My organization is a vast machine with most all of the decisions being made echelons above the actual clinics by people who have very little understanding of how they function. During the peak of cold and flu season we were just getting crushed. Admin didn't want to hear anything about the maximum number of patients we could each safely see so we collectively decided to hit them where they live...in patient satisfaction surveys and Press Ganey scores. We simply stopped killing ourselves and slowed down. Patient cycle times went from the expected 1 hour average to 3. Each of our 7 clinics had 10-15 people leave without being seen each day. We would often still be seeing patients (assuming they didn't leave) 2-3 hours after closing which put everyone in every clinic on OT. 2 providers quit and more threatened the same. You could hear the loud "POP" as their collective heads popped from their collective butts.

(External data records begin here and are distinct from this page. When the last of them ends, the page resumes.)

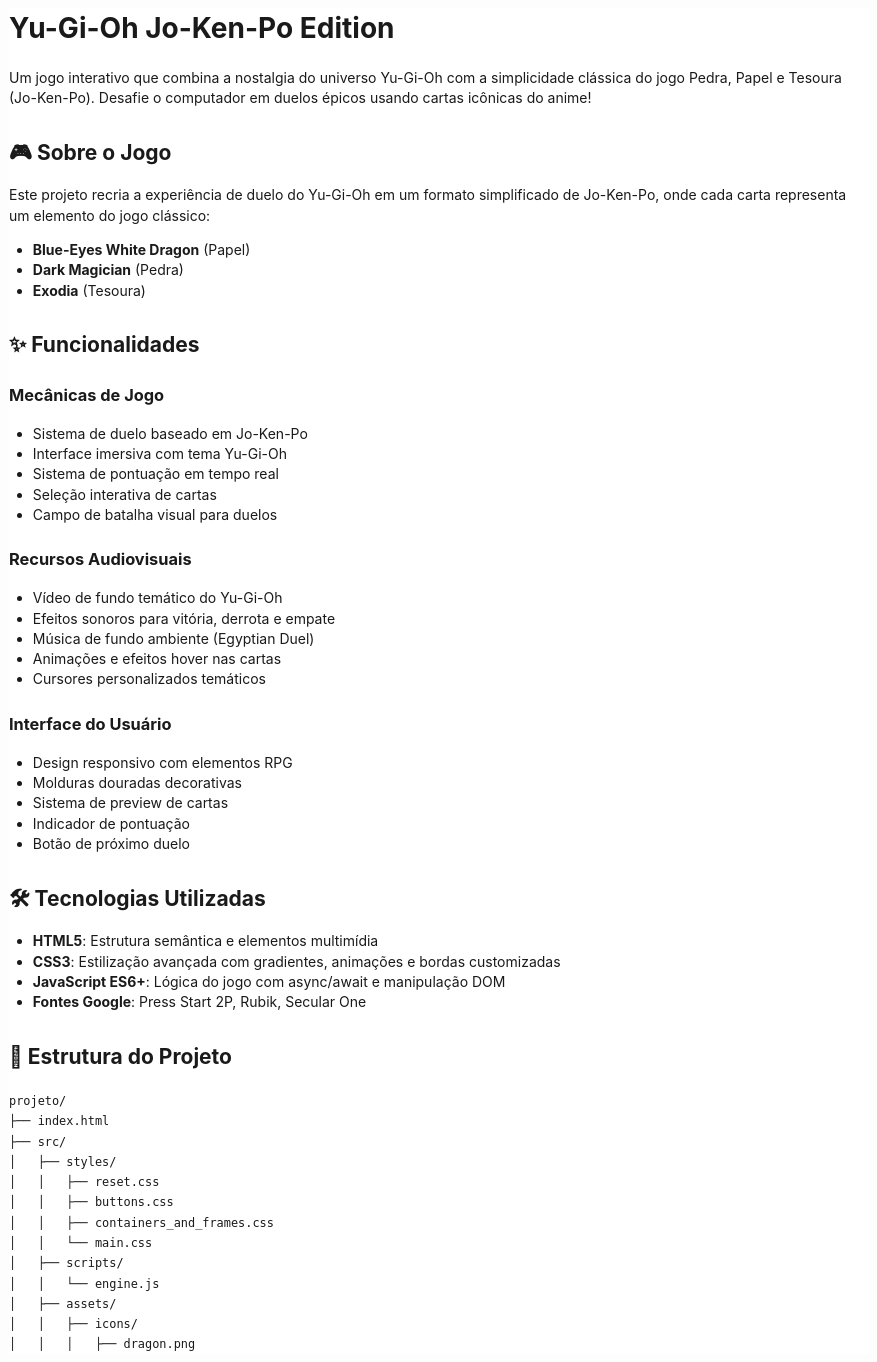 # Yu-Gi-Oh Jo-Ken-Po Edition

Um jogo interativo que combina a nostalgia do universo Yu-Gi-Oh com a simplicidade clássica do jogo Pedra, Papel e Tesoura (Jo-Ken-Po). Desafie o computador em duelos épicos usando cartas icônicas do anime!

## 🎮 Sobre o Jogo

Este projeto recria a experiência de duelo do Yu-Gi-Oh em um formato simplificado de Jo-Ken-Po, onde cada carta representa um elemento do jogo clássico:

- **Blue-Eyes White Dragon** (Papel)
- **Dark Magician** (Pedra) 
- **Exodia** (Tesoura)

## ✨ Funcionalidades

### Mecânicas de Jogo
- Sistema de duelo baseado em Jo-Ken-Po
- Interface imersiva com tema Yu-Gi-Oh
- Sistema de pontuação em tempo real
- Seleção interativa de cartas
- Campo de batalha visual para duelos

### Recursos Audiovisuais
- Vídeo de fundo temático do Yu-Gi-Oh
- Efeitos sonoros para vitória, derrota e empate
- Música de fundo ambiente (Egyptian Duel)
- Animações e efeitos hover nas cartas
- Cursores personalizados temáticos

### Interface do Usuário
- Design responsivo com elementos RPG
- Molduras douradas decorativas
- Sistema de preview de cartas
- Indicador de pontuação
- Botão de próximo duelo

## 🛠️ Tecnologias Utilizadas

- **HTML5**: Estrutura semântica e elementos multimídia
- **CSS3**: Estilização avançada com gradientes, animações e bordas customizadas
- **JavaScript ES6+**: Lógica do jogo com async/await e manipulação DOM
- **Fontes Google**: Press Start 2P, Rubik, Secular One

## 📁 Estrutura do Projeto

```
projeto/
├── index.html
├── src/
│   ├── styles/
│   │   ├── reset.css
│   │   ├── buttons.css
│   │   ├── containers_and_frames.css
│   │   └── main.css
│   ├── scripts/
│   │   └── engine.js
│   ├── assets/
│   │   ├── icons/
│   │   │   ├── dragon.png
```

We finally set an general number of patients at 45 but provider discretion as to when you were too mentally fatigued to safely continue became the order of the day. Some days it might be 35 because you were on your 4th 12 hour shift. Some days you might be feeling good and go to 50 or more but they finally listened.

Several months ago we had a water main break and none of the bathrooms would flush so the clinic smelled like a Calcutta outhouse. I was told "vice president Important Ass says we never close the urgent cares" so everyone who came in and mentioned the smell...I gave them his name and office number and told them he made the decision not me. We closed shortly after until the water line was fixed.

If the organization can't or won't behave then your only real choice is to move on. This sad story is all too common these days when bean counters and administrators are making all the decision based on reports and graphs and haven't a clue what is actually happening on the ground.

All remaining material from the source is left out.